■ Your task
If a line in the entries below includes the string "purgarInactivos", copy it out.

*** Opening Raw data ***

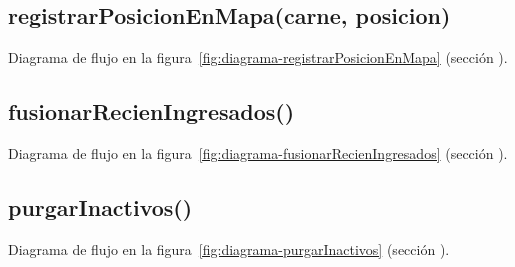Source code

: \subsection{registrarPosicionEnMapa(carne, posicion)}


Diagrama de flujo en la figura~\ref{fig:diagrama-registrarPosicionEnMapa} (sección ).

\subsection{fusionarRecienIngresados()}


Diagrama de flujo en la figura~\ref{fig:diagrama-fusionarRecienIngresados} (sección ).

\subsection{purgarInactivos()}


Diagrama de flujo en la figura~\ref{fig:diagrama-purgarInactivos} (sección ).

*** Closing Raw data ***

■ Output of the exercise
\subsection{purgarInactivos()}
Diagrama de flujo en la figura~\ref{fig:diagrama-purgarInactivos} (sección ).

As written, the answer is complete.